Note, as in class, that it converges extremely quickly, as can be seen by how rapidly $g(x)$ is going to zero.

It requires only 5 iterations to get the requested 5 significant digits, and the resulting solution is $\boxed{x = [0.27551, 0.37874, 0.71220]}$.

In 10 iterations, we have the solution to almost 15 digits, or machine precision: it is limited by the roundoff errors stemming from the finite number of digits that are used in computer arithmetic.

Problem 4 (10+5)¶

In problem 3 of pset 3, you considered $Ax = b$ for $$ A = \begin{pmatrix} 1 & 2 & 3 & 4 \\ 1 & 2 & 4 & 6 \\ 0 & 0 & 1 & 2 \end{pmatrix}, \qquad b = \begin{pmatrix} \alpha \\ 6 \\ 1 \end{pmatrix} $$ and found that it only has solutions for $\alpha = 5$.

(a) Find a basis for $N(A^T)$, the left nullspace.

(b) Because $N(A^T)^\perp = C(A)$, the equation $Ax = b$ only has solutions when $b$ is perpendicular to a basis for $N(A^T)$. Plug in your answer from (a) to check that it is orthogonal to $b$ only when $\alpha = 5$, consistent with your solution in pset 3.

Solution of 4(a)¶

Note that $A^T=\begin{pmatrix}1&1&0\\2&2&0\\3&4&1\\4&6&2\end{pmatrix}$. After a row operation, it is simplified to $U = \begin{pmatrix}1&1&0\\0&0&0\\0&1&1\\0&0&0\end{pmatrix}.$ This has rank 2, and 1 special solution $$ x = \begin{pmatrix} p_1 \\ p_2 \\ 1 \end{pmatrix} $$ Plugging this into $Ux = 0$, we obtain the equations for the pivot variables $$ \begin{pmatrix} 1 & 1 \\ 0 & 1 \end{pmatrix} \begin{pmatrix} p_1 \\ p_2 \end{pmatrix} = \begin{pmatrix} 0 \\ -1 \end{pmatrix} $$ and hence, by backsubstitution, $p_2 = -1$ and $p_1 = 1$.

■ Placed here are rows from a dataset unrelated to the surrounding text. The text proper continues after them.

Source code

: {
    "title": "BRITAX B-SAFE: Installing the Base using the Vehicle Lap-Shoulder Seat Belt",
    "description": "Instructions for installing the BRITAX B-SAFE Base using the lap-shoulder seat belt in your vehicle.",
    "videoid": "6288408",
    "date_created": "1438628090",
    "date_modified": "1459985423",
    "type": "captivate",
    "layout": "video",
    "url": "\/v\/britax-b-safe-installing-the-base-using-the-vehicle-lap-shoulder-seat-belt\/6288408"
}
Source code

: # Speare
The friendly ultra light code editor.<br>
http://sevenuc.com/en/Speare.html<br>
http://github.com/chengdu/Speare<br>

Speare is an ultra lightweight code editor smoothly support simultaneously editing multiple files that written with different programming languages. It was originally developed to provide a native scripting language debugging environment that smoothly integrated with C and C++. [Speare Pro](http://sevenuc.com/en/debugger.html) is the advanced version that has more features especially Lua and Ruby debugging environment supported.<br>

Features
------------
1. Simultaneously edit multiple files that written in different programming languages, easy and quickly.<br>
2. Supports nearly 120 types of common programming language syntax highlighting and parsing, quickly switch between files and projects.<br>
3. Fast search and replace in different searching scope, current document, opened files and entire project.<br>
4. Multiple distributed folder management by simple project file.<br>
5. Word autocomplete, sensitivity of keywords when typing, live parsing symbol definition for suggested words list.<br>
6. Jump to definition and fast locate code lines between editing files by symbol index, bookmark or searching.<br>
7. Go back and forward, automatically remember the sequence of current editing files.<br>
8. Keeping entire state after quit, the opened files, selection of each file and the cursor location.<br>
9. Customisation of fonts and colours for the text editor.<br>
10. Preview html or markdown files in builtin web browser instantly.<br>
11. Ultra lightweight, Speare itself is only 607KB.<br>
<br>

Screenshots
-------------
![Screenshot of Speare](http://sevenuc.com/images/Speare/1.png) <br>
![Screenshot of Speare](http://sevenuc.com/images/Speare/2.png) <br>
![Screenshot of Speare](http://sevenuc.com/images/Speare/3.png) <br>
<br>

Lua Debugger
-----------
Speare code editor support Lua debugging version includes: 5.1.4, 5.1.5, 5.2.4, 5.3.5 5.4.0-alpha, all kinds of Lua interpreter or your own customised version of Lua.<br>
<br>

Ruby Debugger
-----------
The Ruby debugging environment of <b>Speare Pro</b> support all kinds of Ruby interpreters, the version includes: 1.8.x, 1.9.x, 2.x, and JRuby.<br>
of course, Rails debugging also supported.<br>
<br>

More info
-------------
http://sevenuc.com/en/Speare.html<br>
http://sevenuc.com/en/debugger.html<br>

Hence the special solution basis for $N(A^T)$ is $\boxed{\begin{pmatrix}1\\-1\\1\end{pmatrix}}$.

Solution of 4(b)¶

$\begin{pmatrix}1\\-1\\1\end{pmatrix}$ being orthogonal to $b$ is equivalent to $1\times\alpha + (-1) \times 6 + 1\times 1=0$, which gives $\boxed{\alpha=5}$ exactly as in pset 3.

Problem 5 (10)¶

Suppose $S$ is spanned by (1,2,3) and (4,5,6). Then $S^\perp$ is the nullspace of what matrix?

Solution of 5¶

From the definition of column spaces, we have $S$ is the column space of $A=\begin{pmatrix}1&4\\2&5\\3&6\end{pmatrix}$. From what we know in the class, we have $C(A)^\perp = N(A^T)$. Thus $S^\perp$ is the nullspace of $A^T=\boxed{\begin{pmatrix}1&2&3\\4&5&6\end{pmatrix}}$.